NIST 800-171 Compliance Checklist: All 110 Controls Organized by Priority

Why a Prioritized NIST 800-171 Checklist Matters for Defense Contractors

If your organization handles Controlled Unclassified Information (CUI) under a Department of Defense contract, NIST 800-171 compliance is not optional. It is a contractual obligation embedded in DFARS clause 252.204-7012, and DoD auditors are actively verifying it. The challenge most compliance managers face is not finding the list of controls — it is knowing where to start and what to tackle first when resources are limited and timelines are tight.

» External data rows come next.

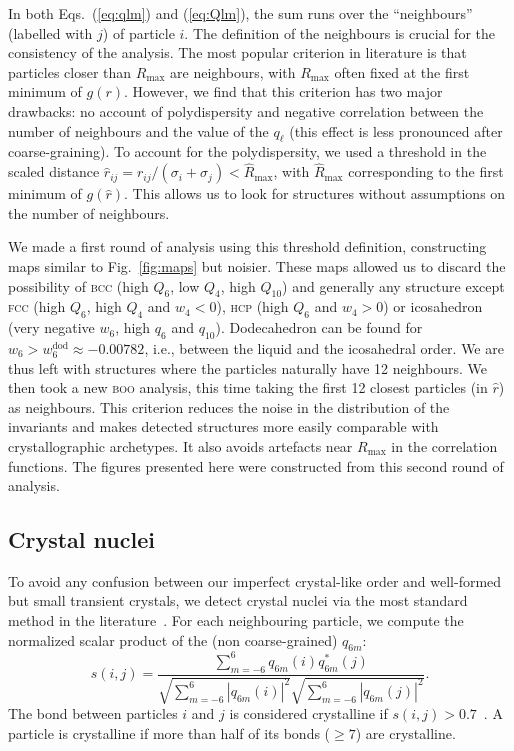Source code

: In both Eqs.~(\ref{eq:qlm}) and (\ref{eq:Qlm}), the sum runs over the ``neighbours'' (labelled with $j$) of particle $i$. The definition of the neighbours is crucial for the consistency of the analysis. The most popular criterion in literature is that particles closer than $R_\text{max}$ are neighbours, with $R_\text{max}$ often fixed at the first minimum of $g(r)$. However, we find that this criterion has two major drawbacks: no account of polydispersity and negative correlation between the number of neighbours and the value of the $q_\ell$ (this effect is less pronounced after coarse-graining). To account for the polydispersity, we used a threshold in the scaled distance $\hat{r}_{i j} = r_{i j} /(\sigma_i+\sigma_j) < \hat{R}_\text{max}$, with $\hat{R}_\text{max}$ corresponding to the first minimum of $g(\hat{r})$. This allows us to look for structures without assumptions on the number of neighbours. 

We made a first round of analysis using this threshold definition, constructing maps similar to Fig.~\ref{fig:maps} but noisier. These maps allowed us to discard the possibility of \textsc{bcc} (high $Q_6$, low $Q_4$, high $Q_{10}$) and generally any structure except \textsc{fcc} (high $Q_6$, high $Q_4$ and $w_4<0$), \textsc{hcp} (high $Q_6$ and $w_4>0$) or icosahedron (very negative $w_6$, high $q_6$ and $q_{10}$). Dodecahedron can be found for $w_6>w_6^\text{dod}\approx -0.00782$, i.e., between the liquid and the icosahedral order. We are thus left with structures where the particles naturally have 12 neighbours. We then took a new \textsc{boo} analysis, this time taking the first 12 closest particles (in $\hat{r}$) as neighbours. This criterion reduces the noise in the distribution of the invariants and makes detected structures more easily comparable with crystallographic archetypes. It also avoids artefacts near $R_\text{max}$ in the correlation functions. The figures presented here were constructed from this second round of analysis.

\subsection*{Crystal nuclei}

To avoid any confusion between our imperfect crystal-like order and well-formed but small transient crystals, we detect crystal nuclei via the most standard method in the literature~\cite{ReintenWolde1996, Zaccarelli2009}. For each neighbouring particle, we compute the normalized scalar product of the (non coarse-grained) $q_{6 m}$:
\begin{equation}
	s(i,j) = \frac{
		\sum_{m=-6}^{6} q_{6 m}(i) q_{6 m}^{*}(j)
	}{
		\sqrt{\sum_{m=-6}^{6} |q_{6 m}(i)|^2} \sqrt{\sum_{m=-6}^{6} |q_{6 m}(j)|^2}
	}.
	\label{eq:boo_dot_product}
\end{equation}
The bond between particles $i$ and $j$ is considered crystalline if $s(i,j)>0.7$~\cite{Zaccarelli2009}. A particle is crystalline if more than half of its bonds ($\geq 7$) are crystalline.

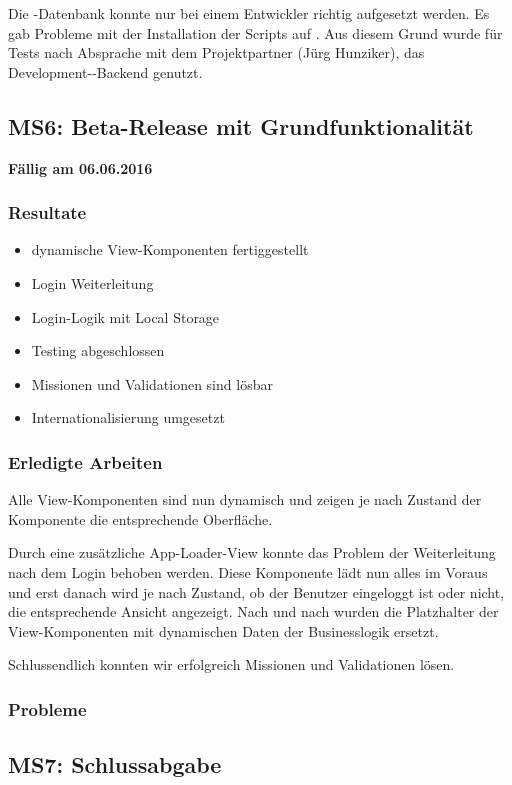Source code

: Die \kort{}-Datenbank konnte nur bei einem Entwickler richtig aufgesetzt werden. 
Es gab Probleme mit der Installation der Scripts auf .
Aus diesem Grund wurde für Tests nach Absprache mit dem Projektpartner (Jürg Hunziker), das Development-\kort{}-Backend genutzt.

\subsection{MS6: Beta-Release mit Grundfunktionalität}
\label{pm-ms6}
\textbf{Fällig am 06.06.2016}
\subsubsection{Resultate}
\begin{itemize}
	\item dynamische View-Komponenten fertiggestellt
	\item Login Weiterleitung
	\item Login-Logik mit Local Storage
	\item Testing abgeschlossen
	\item Missionen und Validationen sind lösbar
	\item Internationalisierung umgesetzt
\end{itemize}

\subsubsection{Erledigte Arbeiten}
Alle View-Komponenten sind nun dynamisch und zeigen je nach Zustand der Komponente die entsprechende Oberfläche.

Durch eine zusätzliche App-Loader-View konnte das Problem der Weiterleitung nach dem Login behoben werden.
Diese Komponente lädt nun alles im Voraus und erst danach wird je nach Zustand, ob der Benutzer eingeloggt ist oder nicht, die entsprechende Ansicht angezeigt.
Nach und nach wurden die Platzhalter der View-Komponenten mit dynamischen Daten der Businesslogik ersetzt.

Schlussendlich konnten wir erfolgreich Missionen und Validationen lösen.


\subsubsection{Probleme}


\subsection{MS7: Schlussabgabe}
\label{pm-ms7}

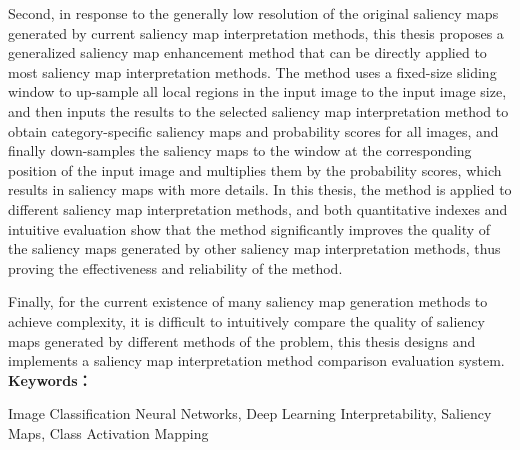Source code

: Second, in response to the generally low resolution of the original saliency maps generated by current saliency map interpretation methods, this thesis proposes a generalized saliency map enhancement method that can be directly applied to most saliency map interpretation methods. The method uses a fixed-size sliding window to up-sample all local regions in the input image to the input image size, and then inputs the results to the selected saliency map interpretation method to obtain category-specific saliency maps and probability scores for all images, and finally down-samples the saliency maps to the window at the corresponding position of the input image and multiplies them by the probability scores, which results in saliency maps with more details. In this thesis, the method is applied to different saliency map interpretation methods, and both quantitative indexes and intuitive evaluation show that the method significantly improves the quality of the saliency maps generated by other saliency map interpretation methods, thus proving the effectiveness and reliability of the method.

Finally, for the current existence of many saliency map generation methods to achieve complexity, it is difficult to intuitively compare the quality of saliency maps generated by different methods of the problem, this thesis designs and implements a saliency map interpretation method comparison evaluation system.
\\

\noindent\textbf{Keywords：} 
\begin{minipage}[t]{0.85\linewidth}
	Image Classification Neural Networks, Deep Learning Interpretability, Saliency Maps, Class Activation Mapping
\end{minipage}

\clearpage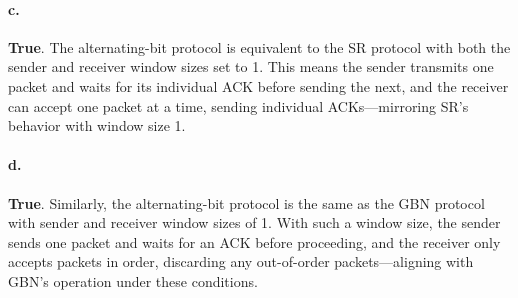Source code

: \documentclass{cshwk}
\begin{document}
\paragraph{c.} \textbf{True}. The alternating-bit protocol is equivalent to the SR protocol with both the sender and receiver window sizes set to 1. This means the sender transmits one packet and waits for its individual ACK before sending the next, and the receiver can accept one packet at a time, sending individual ACKs—mirroring SR's behavior with window size 1.

\paragraph{d.} \textbf{True}. Similarly, the alternating-bit protocol is the same as the GBN protocol with sender and receiver window sizes of 1. With such a window size, the sender sends one packet and waits for an ACK before proceeding, and the receiver only accepts packets in order, discarding any out-of-order packets—aligning with GBN's operation under these conditions.
\end{document}
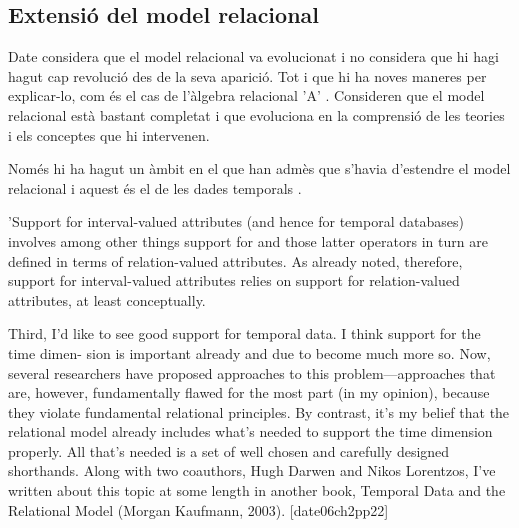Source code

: 



\subsection{Extensió del model relacional}


Date considera que el model relacional va evolucionat i no considera que hi hagi hagut cap revolució des de la seva aparició. Tot i que hi ha noves maneres per explicar-lo, com és el cas de l'àlgebra relacional 'A' . Consideren que el model relacional està bastant completat i que evoluciona en la comprensió de les teories i els conceptes que hi intervenen. 

Només hi ha hagut un àmbit en el que han admès que s'havia d'estendre el model relacional i aquest és el de les dades temporals .


  'Support for interval-valued attributes (and hence for temporal databases) involves among other things support for
and those latter operators in turn are defined in terms of relation-valued attributes. As already noted, therefore, support
for interval-valued attributes relies on support for relation-valued attributes, at least conceptually. 

Third, I’d like to see good support for temporal data. I think support for the time dimen-
sion is important already and due to become much more so. Now, several researchers
have proposed approaches to this problem—approaches that are, however, fundamentally
flawed for the most part (in my opinion), because they violate fundamental relational
principles. By contrast, it’s my belief that the relational model already includes what’s
needed to support the time dimension properly. All that’s needed is a set of well chosen
and carefully designed shorthands. Along with two coauthors, Hugh Darwen and Nikos
Lorentzos, I’ve written about this topic at some length in another book, Temporal Data
and the Relational Model (Morgan Kaufmann, 2003). [date06ch2pp22]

This checklist organizes all 110 controls across NIST SP 800-171's 14 control families by implementation priority: high, medium, and foundational. Use it as a working document alongside your System Security Plan (SSP) and Plan of Action and Milestones (POA&M). For a deeper orientation on the standard itself, see The Ultimate Beginner's Guide to NIST SP 800-171 Compliance.

Understanding the 14 Control Families

NIST SP 800-171 groups its 110 security requirements into 14 families. Each family addresses a distinct area of CUI protection. Before diving into priorities, compliance teams should understand what each family governs:

• Access Control (AC) — 22 controls governing who can reach CUI systems and data
• Awareness and Training (AT) — 3 controls ensuring personnel understand security responsibilities
• Audit and Accountability (AU) — 9 controls requiring logging, monitoring, and review of system activity
• Configuration Management (CM) — 9 controls covering baseline configurations and change control
• Identification and Authentication (IA) — 11 controls for verifying user and device identities
• Incident Response (IR) — 3 controls for detecting, reporting, and recovering from security incidents
• Maintenance (MA) — 6 controls for controlled system maintenance activities
• Media Protection (MP) — 9 controls for protecting and sanitizing CUI-bearing media
• Personnel Security (PS) — 2 controls governing personnel screening and termination
• Physical Protection (PE) — 6 controls limiting physical access to CUI systems
• Risk Assessment (RA) — 3 controls requiring periodic risk evaluations
• Security Assessment (CA) — 4 controls for evaluating and monitoring security controls
• System and Communications Protection (SC) — 16 controls for network boundaries and data in transit
• System and Information Integrity (SI) — 7 controls for malware protection, patching, and alerting

For a comparison between this framework and the broader NIST SP 800-53, see our post on Essential Differences: NIST SP 800-171 and NIST SP 800-53 Explained.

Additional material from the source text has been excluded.